Nearly $3.5 million is available to implement the Justice Reinvestment Act in the state budget agreement announced Wednesday — a million of which will allow Department of Corrections to ramp up the number of probation and parole officers for the first time in years.
What former House Speaker Kris Steele and Oklahoma County District Attorney David Prater lamented as dead on arrival in March appears now to be trudging along again — albeit in much smaller scope than either of the men envisioned.
“There is absolutely no evidence that we are not going down a road full-bore — the only evidence you have is we didn't ask for federal assistance on training only,” said Steve Mullins, general counsel to Gov. Mary Fallin.

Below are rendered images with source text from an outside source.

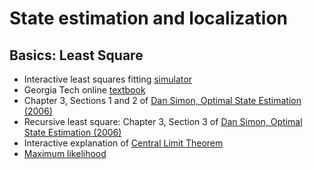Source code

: # State estimation and localization

## Basics: Least Square

-	Interactive least squares fitting [simulator](https://phet.colorado.edu/sims/html/least-squares-regression/latest/least-squares-regression_en.html)
-	Georgia Tech online [textbook](https://textbooks.math.gatech.edu/ila/least-squares.html)
-	Chapter 3, Sections 1 and 2 of [Dan Simon, Optimal State Estimation (2006)](https://onlinelibrary.wiley.com/doi/book/10.1002/0470045345)
-	Recursive least square: Chapter 3, Section 3 of [Dan Simon, Optimal State Estimation (2006)](https://onlinelibrary.wiley.com/doi/book/10.1002/0470045345)
-	Interactive explanation of [Central Limit Theorem](http://mfviz.com/central-limit/)
-	[Maximum likelihood](https://arxiv.org/pdf/0804.2996.pdf)
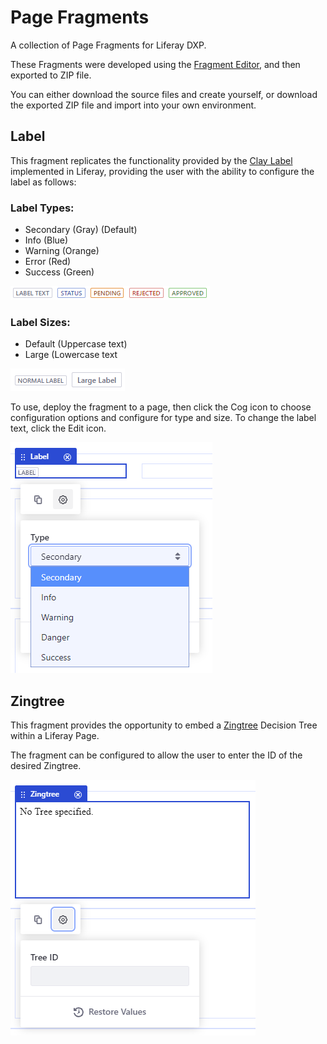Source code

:# Page Fragments
A collection of Page Fragments for Liferay DXP.

These Fragments were developed using the [Fragment Editor](https://help.liferay.com/hc/en-us/articles/360029046471-Developing-Fragments), and then exported to ZIP file.

You can either download the source files and create yourself, or download the exported ZIP file and import into your own environment.

## Label

This fragment replicates the functionality provided by the [Clay Label](https://help.liferay.com/hc/en-us/articles/360028832532-Clay-Labels-and-Links#labels) implemented in Liferay, providing the user with the ability to configure the label as follows:

### Label Types:
* Secondary (Gray) (Default)
* Info (Blue)
* Warning (Orange)
* Error (Red)
* Success (Green)

![Label Types](/doc/images/label-types.png)

### Label Sizes:
* Default (Uppercase text)
* Large (Lowercase text

![Label Sizes](/doc/images/label-sizes.png)

To use, deploy the fragment to a page, then click the Cog icon to choose configuration options and configure for type and size.  To change the label text, click the Edit icon.

![Label Configuration](/doc/images/label-config.png)

## Zingtree

This fragment provides the opportunity to embed a [Zingtree](https://zingtree.com/) Decision Tree within a Liferay Page.

The fragment can be configured to allow the user to enter the ID of the desired Zingtree.

![Zingtree Configuration](/doc/images/zingtree-config.png)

Prater and Steele quit the board at the same meeting in which Mullins announced the governor's office would not pursue nearly $400,000 in federal training grants to begin implementing the reform act.
Signed into law last year, the act seeks to stymie a staggering growth rate in the number of incarcerated people in Oklahoma by developing diversionary programs, monitoring better those released from prison and reinforcing law enforcement activity in the most violent parts of the state.
With about 26,000 people behind bars now, Oklahoma consistently ranks in the top five for per-capita incarceration and leads the nation in the rate of female incarceration.
Rob Johnson, who leads the Senate's public safety subcommittee, said he approved the $3.5 million in appropriations, but he did so begrudgingly because the Justice Reinvestment Initiative, he said, is too soft on crime.
“I also believe that now that we have it we are obligated to fund it,” Johnson, R-Yukon, said, adding that with Steele no longer in the House there is hardly anyone championing the cause.